Melting honey?????? Do you mean liquifying crystallized honey? If so, you can buy a barrel heater from the bee suppliers that works just dandy. It's a band that wraps around the barrel and works on 120volt AC.


----------



## valleyman (Nov 24, 2009)

If you have a way to sit the barrel on concrete blocks then you can use a propane burner that goes with a turkey deep frier. It worked well for me.


----------



## gennetika (Aug 31, 2010)

fish_stix said:


> Melting honey?????? Do you mean liquifying crystallized honey? If so, you can buy a barrel heater from the bee suppliers that works just dandy. It's a band that wraps around the barrel and works on 120volt AC.


Any one in particular? which trademark would you advise me to buy? how about his one (Briskheat® Drum Heater) form mann lake, how much time would it take me to liquifya drum.
regards
omar


----------



## gennetika (Aug 31, 2010)

valleyman said:


> If you have a way to sit the barrel on concrete blocks then you can use a propane burner that goes with a turkey deep frier. It worked well for me.


Will i damage the honey this way? how much time would it take me? how many kilos or liters of gas, or propane would i spend?
regards
omar


----------



## valleyman (Nov 24, 2009)

A 20# grill tank will do several barrels !/2 full or better. Just bring it to a bubbling point or until it clears up. In other words until the crystilaization is gone. If you get it too hot it will scorch the honey.


----------



## Grant (Jun 12, 2004)

I use an old waterbed heater. It's a flat, flexible sheet of rubber, about 12" wide and maybe 24" long. I wrap it around a barrel and secure it with bungy cords. It's controlled by a thermostat and will not scorch the honey. You have to move the heater around the barrel and it takes a couple of days to fully liquify a barrel of honey...but it also depends on how cold your shed is.

I picked up the heater from a fellow who was throwing away his waterbed. It leaked and he had hauled the whole thing to the curb for the trashman. I took it to use the wood frame for building boxes and the leaky mattress as a ground cover to keep the weeds. Turns out the heater was the best part.

Grant
Jackson, MO


----------



## WPG (Mar 28, 2010)

I've used a battery heater that is usually strapped around a car battery to keep it from freezing in the winter and starting easier.
I tape it to the lower side of the barrel or tank and wrap the whole thing with layers of bubble wrap and cover the top as well.
I usually raise the barrel up on wooden blocks so a cold floor doesn't suck the heat out. It takes a few days but won't scorch the honey.

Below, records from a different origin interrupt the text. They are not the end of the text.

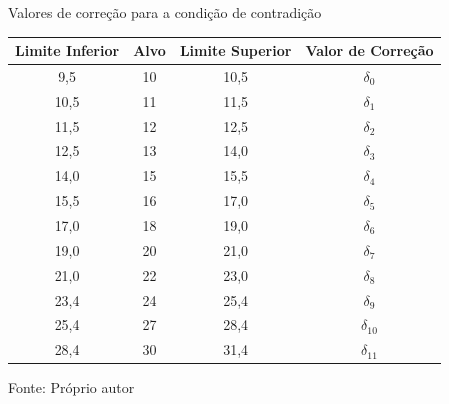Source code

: \begin{frame}{Valores de correção para a condição de contradição}

\begin{table}[h]
\centering
\label{tab:correcaoDelta}

\begin{tabular}{c|c|c||c}
\hline
Limite Inferior & Alvo & Limite Superior & Valor de Correção\\ \hline
\hline
 9,5 & 10 & 10,5 & $\delta_0$ \\ \hline
10,5 & 11 & 11,5 & $\delta_1$ \\ \hline
11,5 & 12 & 12,5 & $\delta_2$ \\ \hline
12,5 & 13 & 14,0 & $\delta_3$ \\ \hline
14,0 & 15 & 15,5 & $\delta_4$ \\ \hline
15,5 & 16 & 17,0 & $\delta_5$ \\ \hline
17,0 & 18 & 19,0 & $\delta_6$ \\ \hline
19,0 & 20 & 21,0 & $\delta_7$ \\ \hline
21,0 & 22 & 23,0 & $\delta_8$ \\ \hline
23,4 & 24 & 25,4 & $\delta_9$ \\ \hline
25,4 & 27 & 28,4 & $\delta_{10}$ \\ \hline
28,4 & 30 & 31,4 & $\delta_{11}$ \\ \hline

\end{tabular}
{\vspace{-0.2cm} \small Fonte: Próprio autor}
\end{table}

\end{frame}
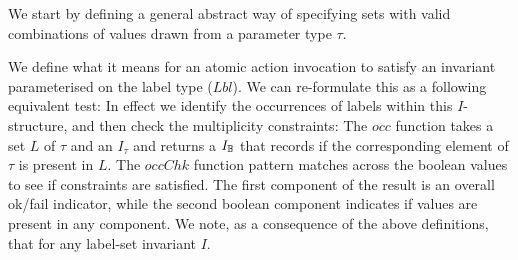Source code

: We start by defining a general abstract way of specifying
sets with valid combinations
of values drawn from a parameter type $\tau$.

We define what it means for an atomic action invocation
to satisfy an invariant parameterised on the label type ($Lbl$).
We can re-formulate this as a following equivalent test:
In effect we identify the occurrences of labels within this $I$-structure,
and then check the multiplicity constraints:
The $occ$ function takes a set $L$ of $\tau$ and an $I_\tau$ and returns a $I_{\mathbb{B}}$
that records if the corresponding element of $\tau$ is present in $L$.
The $occChk$ function pattern matches across the boolean values to see if
constraints are satisfied.
The first component of the result is an overall ok/fail indicator,
while the second boolean component indicates if values are present
in any component.
We note, as a consequence of the above definitions, that
for any label-set invariant $I$.

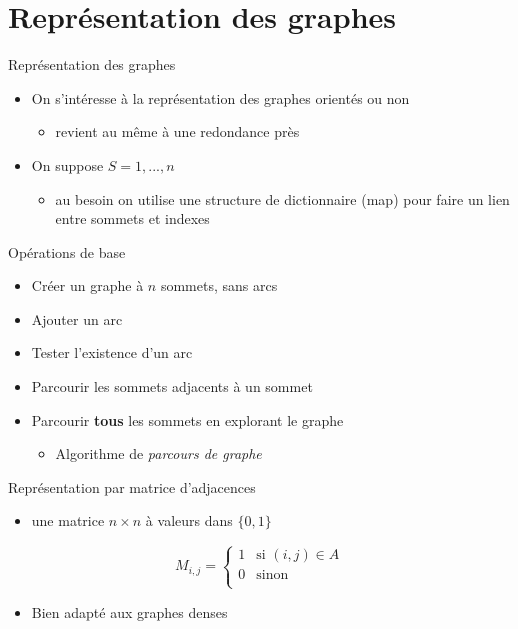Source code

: 
\section{Représentation des graphes}

\begin{frame}{Représentation des graphes}
    \begin{itemize}
        \item On s'intéresse à la représentation des graphes orientés ou non
        \begin{itemize}
            \item revient au même à une redondance près
        \end{itemize}
        \item On suppose $S={1,...,n}$
        \begin{itemize}
            \item au besoin on utilise une structure de dictionnaire (map) pour faire un lien entre sommets et indexes
        \end{itemize}
    \end{itemize}
\end{frame}

\begin{frame}{Opérations de base}
    \begin{itemize}
        \item Créer un graphe à $n$ sommets, sans arcs
        \item Ajouter un arc
        \item Tester l'existence d'un arc 
        \item Parcourir les sommets adjacents à un sommet 
        \item Parcourir \textbf{tous} les sommets en explorant le graphe
        \begin{itemize}
            \item Algorithme de \emph{parcours de graphe}
        \end{itemize}
    \end{itemize}
\end{frame}

\begin{frame}{Représentation par matrice d'adjacences}
    \begin{itemize}
        \item une matrice $n \times n$ à valeurs dans $\{0,1\}$
    \end{itemize}
    \begin{equation*}
        M_{i,j} = \left\{ 
            \begin{array}{ll}
                1 & \mbox{si } (i,j) \in A \\
                0 & \mbox{sinon} \\
            \end{array}
            \right.
        \end{equation*}
\begin{itemize}
    \item Bien adapté aux graphes denses 
\end{itemize}
\end{frame}

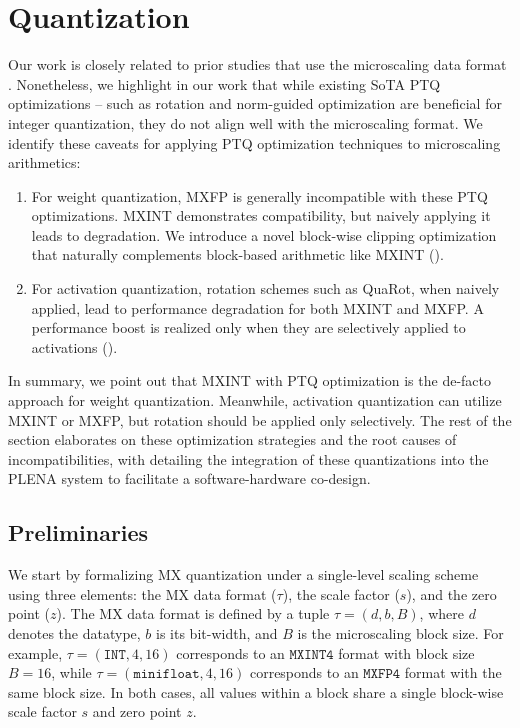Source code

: \section{Quantization}
\label{sec:quantization}

Our work is closely related to prior studies that use the microscaling data format \cite{microscaling, Microscopiq}. Nonetheless, we highlight in our work that while existing SoTA PTQ optimizations -- such as rotation \cite{QuaRot} and norm-guided optimization \cite{frantar2022gptq} are beneficial for integer quantization, they do not align well with the microscaling format.
We identify these caveats for applying PTQ optimization techniques to microscaling arithmetics:

\begin{enumerate}
    \item For weight quantization, MXFP is generally incompatible with these PTQ optimizations. MXINT demonstrates compatibility, but naively applying it leads to degradation. We introduce a novel block-wise clipping optimization that naturally complements block-based arithmetic like MXINT ().
    \item For activation quantization, rotation schemes such as QuaRot, when naively applied, lead to performance degradation for both MXINT and MXFP. A performance boost is realized only when they are selectively applied to activations ().
\end{enumerate}

In summary, we point out that MXINT with PTQ optimization is the de-facto approach for weight quantization. Meanwhile, activation quantization can utilize MXINT or MXFP, but rotation should be applied only selectively. 
The rest of the section elaborates on these optimization strategies and the root causes of incompatibilities, with  detailing the integration of these quantizations into the PLENA system to facilitate a software-hardware co-design.


\subsection{Preliminaries}
We start by formalizing MX quantization under a single-level scaling scheme using three elements: the MX data format ($\tau$), the scale factor ($s$), and the zero point ($z$). The MX data format is defined by a tuple $\tau = (d, b, B)$, where $d$ denotes the datatype, $b$ is its bit-width, and $B$ is the microscaling block size. For example, $\tau = (\texttt{INT}, 4, 16)$ corresponds to an $\texttt{MXINT4}$ format with block size $B=16$, while $\tau = (\texttt{minifloat}, 4, 16)$ corresponds to an $\texttt{MXFP4}$ format with the same block size. In both cases, all values within a block share a single block-wise scale factor $s$ and zero point $z$.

A friend has what is basically an insulated closet that he uses his 2-wheeler to put the barrel in and has a door that seals tight. It is just large enough that one of those 'dairy house heaters' fits in the corner. He sets it on high and plugs it in. Takes about two days, stirring with a wood paddle. 

Then he pumps it out thru a filter to his bottling tank.

Some 2" insulation foamboard taped together like a refrigerator box and dropped over the top with an electric space heater inside should work fine.

Goodluck


----------



## Nohoneyno (Jan 31, 2012)

Hi Omar,

Is this a one off thing? or do you need to warm that many drums on a regular basis? do you really need to melt them in the drum? or can you get the whole load into a heated tank? preferbly with a stirer?

I am currently trying to design a similar system here in the UK.

Currently we have some big drum warming cabinets. These are big insulated cabinets that have electric radiators inside, linked up to a thermostat control. We stack pallets of 4 drums inside, each one takes 16 barrels at a time.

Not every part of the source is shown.